------ Supplied entries ------

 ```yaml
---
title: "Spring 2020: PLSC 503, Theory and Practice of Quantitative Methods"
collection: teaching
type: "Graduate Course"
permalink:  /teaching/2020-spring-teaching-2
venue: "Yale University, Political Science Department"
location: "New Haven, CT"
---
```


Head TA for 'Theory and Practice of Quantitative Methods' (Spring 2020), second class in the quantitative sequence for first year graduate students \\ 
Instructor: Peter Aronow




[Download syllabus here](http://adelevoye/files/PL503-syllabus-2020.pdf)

------

◆ **Exercise**
Take the lines from the one containing "Instructor: Peter Aronow" to the last line of the material above and write them out exactly.

◆ **Reply to the task**
Instructor: Peter Aronow




[Download syllabus here](http://adelevoye/files/PL503-syllabus-2020.pdf)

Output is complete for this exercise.